The “Frozen” Obsession and the Song “Let It Go”
I knew the sickness was deep when I found myself inexplicably singing along to my friend Caitlin’s ringback tone. It was as if I’d been possessed, my eyes widening and hand reaching upward to grab my throat like an overacting B-List celebrity in a sub-par horror film. Only instead of ominously being told, “You’re next” by the devil, it was my own voice that scared the shit out of me: I’d just sung along to the full chorus of “Defying Gravity.”
The words, it seemed, had ingrained themselves into my brain through Wicked-mania osmosis — the song had taken over my world seemingly overnight and against my will. My friends were slipping various songs from the soundtrack into our regular playlists like audio rufies. One second I was rapping along to “Colt 45″ and then next thing I knew I was hit with a heavy blast of positive messaging by way of two witches and their aversion to gravity.
In psychology class they taught us about a phenomenon called the Familiarity Principle: the more you’re exposed to something, the more you like it. Annoying Angie from Accounting, for example, will eventually become tolerable by nature of seeing her each day. But when it came to me falling into the cult of Broadway sing-a-longs, it went deeper than office pleasantries because it was affecting my entire life.
I’d spent my childhood rebelling against my theater professor father, refusing to get sucked in the lure of musicals and yet somehow, against my own will, the disease took over. It happened first with Rent. Wicked was phase two. I’d avoided Les Mis up until last year’s Oscar fever, and now it’s happening again by way of a movie called Frozen and three evil words: Let. It. Go.
I swore I wouldn’t like this song. But even before the track became a hit, I refused to see the movie, mostly because I refuse to be an adult who watches cartoons (although Pixar’s success clearly denotes I’m the minority.) But a ton of my friends saw it. They told me I “had to see it too” so I blocked them on Facebook. Vogue got into it — they styled a whole imaginary wardrobe around “film.” Then the song won an Oscar and Danny Zucko messed up Idina Menzel’s name and the whole thing suddenly felt extremely unavoidable if not downright invasive.
It was on a recent three-hour train ride from Rhode Island to New York that I almost snapped; a very oblivious girl blasted the song for the entire duration. Had her eyes not been open I would have assumed she simply died with the song stuck eerily on her iPod’s loop, but no, she was alive. Completely cognizant and apparently extremely hard of hearing.
I learned all the words. I didn’t want to, but I did. Elsa the snow princess and my annoying seat-mate were in a duet that refused to be missed, no matter how loudly I turned up my own headphones or how blatantly I stared at her to SHUT THE FUCK UP. The lyrics were seared into my brain, the melody stuck like gum at the bottom of my Amtrak seat.

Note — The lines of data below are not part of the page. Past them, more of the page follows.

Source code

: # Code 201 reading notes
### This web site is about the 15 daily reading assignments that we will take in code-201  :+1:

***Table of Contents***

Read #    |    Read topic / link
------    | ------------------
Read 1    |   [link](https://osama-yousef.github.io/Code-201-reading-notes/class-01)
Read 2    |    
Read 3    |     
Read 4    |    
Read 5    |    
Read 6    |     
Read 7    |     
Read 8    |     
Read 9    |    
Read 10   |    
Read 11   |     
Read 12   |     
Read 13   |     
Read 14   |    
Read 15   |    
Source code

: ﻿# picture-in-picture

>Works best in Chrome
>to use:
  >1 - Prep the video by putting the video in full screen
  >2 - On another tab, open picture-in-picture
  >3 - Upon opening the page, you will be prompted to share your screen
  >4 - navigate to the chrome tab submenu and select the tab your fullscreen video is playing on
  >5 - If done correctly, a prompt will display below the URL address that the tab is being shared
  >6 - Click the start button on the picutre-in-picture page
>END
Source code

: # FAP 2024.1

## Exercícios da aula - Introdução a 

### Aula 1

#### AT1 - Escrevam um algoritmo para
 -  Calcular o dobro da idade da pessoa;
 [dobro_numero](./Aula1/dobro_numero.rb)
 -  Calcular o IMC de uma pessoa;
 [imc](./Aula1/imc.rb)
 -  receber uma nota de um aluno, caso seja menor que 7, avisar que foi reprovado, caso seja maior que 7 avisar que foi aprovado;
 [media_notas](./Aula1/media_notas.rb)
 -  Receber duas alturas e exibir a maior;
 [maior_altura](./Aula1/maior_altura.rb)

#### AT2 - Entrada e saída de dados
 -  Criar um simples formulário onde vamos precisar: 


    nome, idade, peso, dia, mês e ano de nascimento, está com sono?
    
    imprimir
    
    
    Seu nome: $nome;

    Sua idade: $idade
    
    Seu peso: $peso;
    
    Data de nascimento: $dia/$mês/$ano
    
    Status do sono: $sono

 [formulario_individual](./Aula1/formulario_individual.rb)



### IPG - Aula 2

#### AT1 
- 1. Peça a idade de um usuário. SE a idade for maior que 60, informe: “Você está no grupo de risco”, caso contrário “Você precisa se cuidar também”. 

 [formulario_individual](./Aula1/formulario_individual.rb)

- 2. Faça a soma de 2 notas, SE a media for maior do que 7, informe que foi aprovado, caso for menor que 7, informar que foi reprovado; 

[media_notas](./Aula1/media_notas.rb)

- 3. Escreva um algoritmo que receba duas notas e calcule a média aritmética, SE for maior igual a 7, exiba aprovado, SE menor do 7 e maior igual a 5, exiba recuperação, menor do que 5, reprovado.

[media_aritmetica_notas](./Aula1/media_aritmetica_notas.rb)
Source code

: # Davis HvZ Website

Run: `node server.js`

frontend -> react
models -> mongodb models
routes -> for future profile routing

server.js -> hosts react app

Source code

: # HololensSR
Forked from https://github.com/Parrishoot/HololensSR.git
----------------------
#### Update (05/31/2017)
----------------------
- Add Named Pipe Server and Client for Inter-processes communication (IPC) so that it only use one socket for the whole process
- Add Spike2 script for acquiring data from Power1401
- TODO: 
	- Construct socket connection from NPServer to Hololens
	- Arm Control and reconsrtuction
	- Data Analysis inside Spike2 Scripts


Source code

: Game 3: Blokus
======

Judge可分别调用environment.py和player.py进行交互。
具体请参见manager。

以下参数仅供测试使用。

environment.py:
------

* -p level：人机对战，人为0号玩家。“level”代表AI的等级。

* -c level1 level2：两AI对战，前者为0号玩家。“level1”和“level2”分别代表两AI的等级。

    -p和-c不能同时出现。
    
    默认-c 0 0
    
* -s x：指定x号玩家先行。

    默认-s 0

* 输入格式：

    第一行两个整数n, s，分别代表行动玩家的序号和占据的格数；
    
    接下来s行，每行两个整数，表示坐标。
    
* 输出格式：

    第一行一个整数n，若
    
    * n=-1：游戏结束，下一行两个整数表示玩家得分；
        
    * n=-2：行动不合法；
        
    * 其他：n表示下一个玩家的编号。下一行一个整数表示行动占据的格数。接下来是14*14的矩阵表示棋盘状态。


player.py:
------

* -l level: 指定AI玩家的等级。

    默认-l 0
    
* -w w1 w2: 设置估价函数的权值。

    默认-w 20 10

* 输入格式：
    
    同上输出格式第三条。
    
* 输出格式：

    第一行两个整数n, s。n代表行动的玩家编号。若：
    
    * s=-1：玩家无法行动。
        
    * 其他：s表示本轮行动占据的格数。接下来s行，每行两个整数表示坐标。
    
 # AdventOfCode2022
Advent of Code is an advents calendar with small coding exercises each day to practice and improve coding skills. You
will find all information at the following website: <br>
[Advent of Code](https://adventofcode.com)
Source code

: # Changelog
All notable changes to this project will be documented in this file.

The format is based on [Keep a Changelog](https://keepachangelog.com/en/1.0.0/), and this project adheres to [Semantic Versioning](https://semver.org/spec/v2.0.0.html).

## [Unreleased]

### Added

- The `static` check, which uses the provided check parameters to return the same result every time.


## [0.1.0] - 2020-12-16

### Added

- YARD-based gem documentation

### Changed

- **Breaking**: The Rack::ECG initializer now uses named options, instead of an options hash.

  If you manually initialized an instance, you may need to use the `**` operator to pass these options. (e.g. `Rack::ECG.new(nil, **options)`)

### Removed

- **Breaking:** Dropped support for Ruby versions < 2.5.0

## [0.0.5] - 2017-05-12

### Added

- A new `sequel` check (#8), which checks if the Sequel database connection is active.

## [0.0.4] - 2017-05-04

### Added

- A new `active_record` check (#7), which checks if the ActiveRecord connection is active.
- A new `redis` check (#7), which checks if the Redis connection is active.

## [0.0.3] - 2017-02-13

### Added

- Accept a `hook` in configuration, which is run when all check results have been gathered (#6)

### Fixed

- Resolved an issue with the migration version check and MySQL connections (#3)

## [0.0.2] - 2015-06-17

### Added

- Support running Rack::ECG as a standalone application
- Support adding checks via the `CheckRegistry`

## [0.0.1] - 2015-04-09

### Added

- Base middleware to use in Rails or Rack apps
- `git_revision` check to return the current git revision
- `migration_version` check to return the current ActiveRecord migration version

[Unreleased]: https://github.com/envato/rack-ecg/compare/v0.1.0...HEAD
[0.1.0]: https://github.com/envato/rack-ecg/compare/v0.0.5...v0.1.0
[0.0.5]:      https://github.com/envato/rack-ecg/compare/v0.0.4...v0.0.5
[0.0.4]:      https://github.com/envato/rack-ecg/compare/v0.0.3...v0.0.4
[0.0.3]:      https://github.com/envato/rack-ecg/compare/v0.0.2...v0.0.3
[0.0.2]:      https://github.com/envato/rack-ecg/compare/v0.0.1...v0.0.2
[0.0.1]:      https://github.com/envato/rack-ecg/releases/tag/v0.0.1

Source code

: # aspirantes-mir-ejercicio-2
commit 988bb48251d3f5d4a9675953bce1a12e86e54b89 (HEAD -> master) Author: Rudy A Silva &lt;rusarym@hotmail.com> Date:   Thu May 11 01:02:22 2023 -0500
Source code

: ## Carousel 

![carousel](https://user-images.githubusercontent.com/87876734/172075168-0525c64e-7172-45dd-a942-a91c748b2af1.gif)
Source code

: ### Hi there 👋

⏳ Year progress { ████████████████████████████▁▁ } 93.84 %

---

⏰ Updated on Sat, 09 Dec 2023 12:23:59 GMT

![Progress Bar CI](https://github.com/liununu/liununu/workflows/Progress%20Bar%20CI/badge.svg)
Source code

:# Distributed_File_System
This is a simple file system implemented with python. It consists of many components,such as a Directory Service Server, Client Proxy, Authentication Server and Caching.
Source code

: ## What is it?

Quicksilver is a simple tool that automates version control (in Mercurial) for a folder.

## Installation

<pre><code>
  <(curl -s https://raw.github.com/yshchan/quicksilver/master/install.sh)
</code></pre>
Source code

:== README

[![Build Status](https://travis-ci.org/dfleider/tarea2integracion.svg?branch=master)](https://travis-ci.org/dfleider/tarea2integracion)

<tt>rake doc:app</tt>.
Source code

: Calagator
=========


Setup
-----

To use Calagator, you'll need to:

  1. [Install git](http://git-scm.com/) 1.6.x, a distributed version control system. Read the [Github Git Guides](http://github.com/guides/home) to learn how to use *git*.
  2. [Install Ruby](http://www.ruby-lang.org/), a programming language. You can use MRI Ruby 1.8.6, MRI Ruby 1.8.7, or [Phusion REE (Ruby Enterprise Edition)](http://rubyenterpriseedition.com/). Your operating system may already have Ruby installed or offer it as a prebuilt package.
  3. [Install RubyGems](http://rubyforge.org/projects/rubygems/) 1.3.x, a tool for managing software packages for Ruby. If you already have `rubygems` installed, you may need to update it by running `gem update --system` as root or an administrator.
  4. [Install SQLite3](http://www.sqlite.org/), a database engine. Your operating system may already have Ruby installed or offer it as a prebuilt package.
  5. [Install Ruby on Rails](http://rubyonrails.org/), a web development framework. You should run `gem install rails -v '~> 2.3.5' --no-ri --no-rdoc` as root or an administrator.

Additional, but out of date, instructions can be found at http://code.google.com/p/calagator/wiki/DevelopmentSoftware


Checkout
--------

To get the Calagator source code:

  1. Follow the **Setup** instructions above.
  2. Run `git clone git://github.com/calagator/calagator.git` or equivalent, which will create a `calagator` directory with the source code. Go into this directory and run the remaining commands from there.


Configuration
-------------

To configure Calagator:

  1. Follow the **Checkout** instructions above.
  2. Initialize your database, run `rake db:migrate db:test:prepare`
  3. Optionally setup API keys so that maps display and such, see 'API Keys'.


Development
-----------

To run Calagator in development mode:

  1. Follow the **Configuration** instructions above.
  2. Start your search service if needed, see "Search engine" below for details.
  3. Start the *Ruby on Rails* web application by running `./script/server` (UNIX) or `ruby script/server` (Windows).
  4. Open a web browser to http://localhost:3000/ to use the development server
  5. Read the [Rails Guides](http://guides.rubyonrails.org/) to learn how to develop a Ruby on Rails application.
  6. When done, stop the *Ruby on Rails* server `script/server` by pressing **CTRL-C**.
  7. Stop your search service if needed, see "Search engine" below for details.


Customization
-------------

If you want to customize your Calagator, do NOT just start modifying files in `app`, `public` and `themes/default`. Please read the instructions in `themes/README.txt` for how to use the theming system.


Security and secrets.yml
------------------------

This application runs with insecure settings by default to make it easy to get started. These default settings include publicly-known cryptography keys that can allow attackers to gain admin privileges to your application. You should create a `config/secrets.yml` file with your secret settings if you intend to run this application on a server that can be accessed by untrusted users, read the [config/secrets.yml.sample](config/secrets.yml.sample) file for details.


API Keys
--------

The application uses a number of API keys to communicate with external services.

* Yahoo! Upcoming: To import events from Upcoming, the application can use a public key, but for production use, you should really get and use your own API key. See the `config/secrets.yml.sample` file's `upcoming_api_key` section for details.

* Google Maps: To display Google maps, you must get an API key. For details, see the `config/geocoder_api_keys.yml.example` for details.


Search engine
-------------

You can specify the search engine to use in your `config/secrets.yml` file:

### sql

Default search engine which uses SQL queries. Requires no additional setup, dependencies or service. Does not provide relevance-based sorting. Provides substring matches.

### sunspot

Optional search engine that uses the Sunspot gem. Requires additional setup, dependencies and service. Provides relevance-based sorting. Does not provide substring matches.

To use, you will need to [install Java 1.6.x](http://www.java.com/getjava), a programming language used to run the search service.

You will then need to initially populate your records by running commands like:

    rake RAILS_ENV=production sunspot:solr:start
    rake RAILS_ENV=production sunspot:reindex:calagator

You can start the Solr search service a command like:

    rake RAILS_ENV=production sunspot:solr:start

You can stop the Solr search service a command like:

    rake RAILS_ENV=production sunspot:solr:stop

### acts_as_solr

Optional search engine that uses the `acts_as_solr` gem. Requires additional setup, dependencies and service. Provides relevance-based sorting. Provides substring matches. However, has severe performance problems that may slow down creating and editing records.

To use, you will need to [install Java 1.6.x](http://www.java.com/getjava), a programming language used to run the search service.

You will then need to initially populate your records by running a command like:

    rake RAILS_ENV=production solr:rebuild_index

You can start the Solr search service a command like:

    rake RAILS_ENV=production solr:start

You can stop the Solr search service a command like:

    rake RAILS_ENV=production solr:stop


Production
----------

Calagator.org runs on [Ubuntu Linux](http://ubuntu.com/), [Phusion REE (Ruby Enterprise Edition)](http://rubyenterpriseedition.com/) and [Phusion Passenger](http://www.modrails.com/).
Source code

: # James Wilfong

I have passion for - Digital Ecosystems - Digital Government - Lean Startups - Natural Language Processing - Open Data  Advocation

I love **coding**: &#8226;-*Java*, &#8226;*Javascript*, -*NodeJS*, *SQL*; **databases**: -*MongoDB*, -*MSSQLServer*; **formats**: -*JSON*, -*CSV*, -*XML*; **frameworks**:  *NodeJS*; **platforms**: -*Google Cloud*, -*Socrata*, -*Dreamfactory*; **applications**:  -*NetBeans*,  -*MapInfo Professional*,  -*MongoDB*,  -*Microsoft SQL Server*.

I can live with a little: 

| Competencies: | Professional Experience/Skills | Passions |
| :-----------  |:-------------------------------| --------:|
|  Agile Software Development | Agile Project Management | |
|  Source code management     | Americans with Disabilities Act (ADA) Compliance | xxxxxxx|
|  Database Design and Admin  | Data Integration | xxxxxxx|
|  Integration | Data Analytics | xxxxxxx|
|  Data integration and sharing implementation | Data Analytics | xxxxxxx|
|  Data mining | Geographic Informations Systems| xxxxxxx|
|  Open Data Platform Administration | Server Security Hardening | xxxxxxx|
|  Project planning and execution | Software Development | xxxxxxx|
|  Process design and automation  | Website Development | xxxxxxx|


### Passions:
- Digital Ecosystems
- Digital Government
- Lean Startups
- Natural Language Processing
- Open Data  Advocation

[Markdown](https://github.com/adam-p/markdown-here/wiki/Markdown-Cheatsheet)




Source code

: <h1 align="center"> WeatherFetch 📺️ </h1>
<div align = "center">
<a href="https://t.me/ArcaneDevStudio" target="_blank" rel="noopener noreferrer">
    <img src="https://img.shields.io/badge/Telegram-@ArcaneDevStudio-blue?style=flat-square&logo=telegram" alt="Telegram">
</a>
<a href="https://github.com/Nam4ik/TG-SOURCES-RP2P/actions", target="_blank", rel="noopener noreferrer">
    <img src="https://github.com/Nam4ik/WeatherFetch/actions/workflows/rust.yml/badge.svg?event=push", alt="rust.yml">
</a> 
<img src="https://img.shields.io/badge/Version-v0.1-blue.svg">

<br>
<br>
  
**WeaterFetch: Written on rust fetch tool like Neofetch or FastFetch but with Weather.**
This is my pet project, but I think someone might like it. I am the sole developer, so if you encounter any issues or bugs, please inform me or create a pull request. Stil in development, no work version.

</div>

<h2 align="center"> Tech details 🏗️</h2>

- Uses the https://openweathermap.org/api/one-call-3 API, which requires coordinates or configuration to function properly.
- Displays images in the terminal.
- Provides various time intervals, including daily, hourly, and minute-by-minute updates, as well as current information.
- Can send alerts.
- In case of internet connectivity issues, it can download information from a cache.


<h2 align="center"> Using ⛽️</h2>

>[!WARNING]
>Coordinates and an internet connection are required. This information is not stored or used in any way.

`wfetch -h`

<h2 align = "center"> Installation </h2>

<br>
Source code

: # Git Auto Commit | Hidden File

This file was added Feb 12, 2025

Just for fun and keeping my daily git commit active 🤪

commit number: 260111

Immediately I empathized with university casting directors. This is how they must feel at open calls for college musical productions, as student after student belts the same exact audition song. For a while that very song was “Defying Gravity,” and I wonder if they, like I, eventually gave in by defeat. I wonder if after the anger dissipates and the fatigue sets in, the Familiarity Principle’s point proves itself once again. Like Angie from Accounting, the song doesn’t seem so bad. In fact, it’s kind of catchy, and suddenly you find yourself…dare I say it…downloading the track you swore you’d hate from Frozen.
Another 99 cent piece of my dignity gone. Whatever. Let it go.